About this exercise
Using the data beneath, show every line that includes the word "capability".

========================

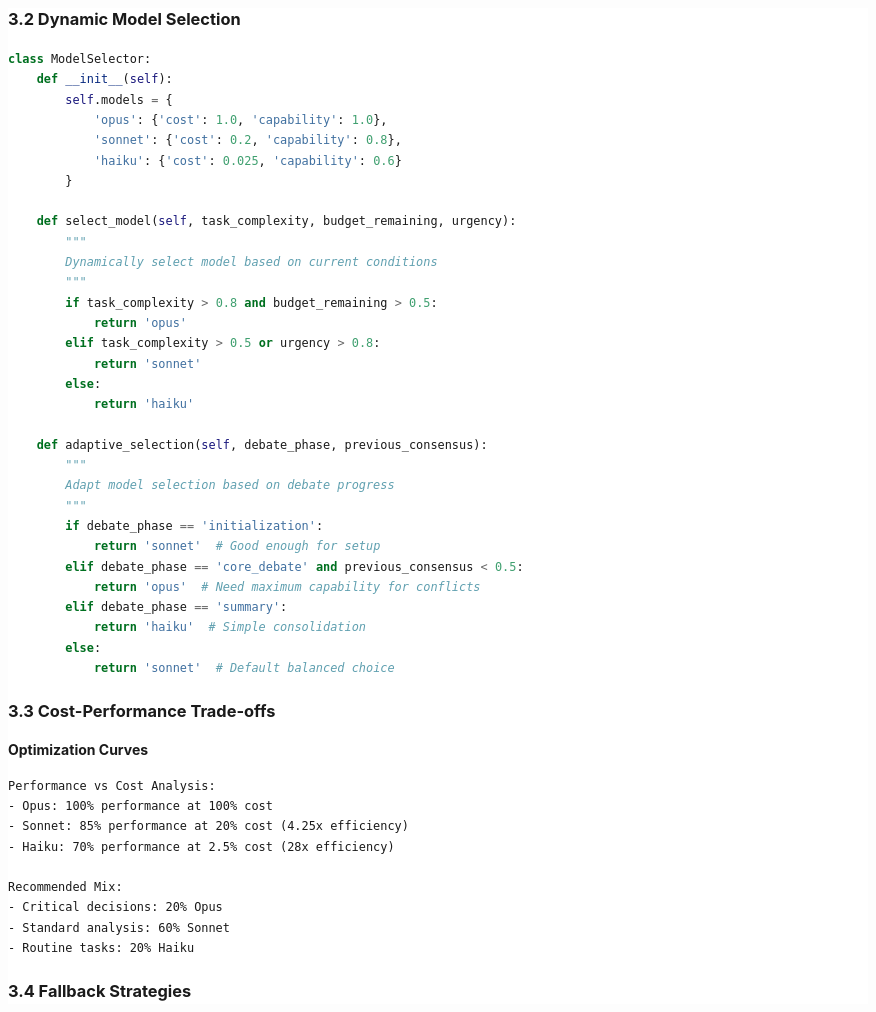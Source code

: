 ### 3.2 Dynamic Model Selection

```python
class ModelSelector:
    def __init__(self):
        self.models = {
            'opus': {'cost': 1.0, 'capability': 1.0},
            'sonnet': {'cost': 0.2, 'capability': 0.8},
            'haiku': {'cost': 0.025, 'capability': 0.6}
        }
    
    def select_model(self, task_complexity, budget_remaining, urgency):
        """
        Dynamically select model based on current conditions
        """
        if task_complexity > 0.8 and budget_remaining > 0.5:
            return 'opus'
        elif task_complexity > 0.5 or urgency > 0.8:
            return 'sonnet'
        else:
            return 'haiku'
    
    def adaptive_selection(self, debate_phase, previous_consensus):
        """
        Adapt model selection based on debate progress
        """
        if debate_phase == 'initialization':
            return 'sonnet'  # Good enough for setup
        elif debate_phase == 'core_debate' and previous_consensus < 0.5:
            return 'opus'  # Need maximum capability for conflicts
        elif debate_phase == 'summary':
            return 'haiku'  # Simple consolidation
        else:
            return 'sonnet'  # Default balanced choice
```

### 3.3 Cost-Performance Trade-offs

**Optimization Curves**
```
Performance vs Cost Analysis:
- Opus: 100% performance at 100% cost
- Sonnet: 85% performance at 20% cost (4.25x efficiency)
- Haiku: 70% performance at 2.5% cost (28x efficiency)

Recommended Mix:
- Critical decisions: 20% Opus
- Standard analysis: 60% Sonnet  
- Routine tasks: 20% Haiku
```

### 3.4 Fallback Strategies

========================

Your response
            'opus': {'cost': 1.0, 'capability': 1.0},
            'sonnet': {'cost': 0.2, 'capability': 0.8},
            'haiku': {'cost': 0.025, 'capability': 0.6}
            return 'opus'  # Need maximum capability for conflicts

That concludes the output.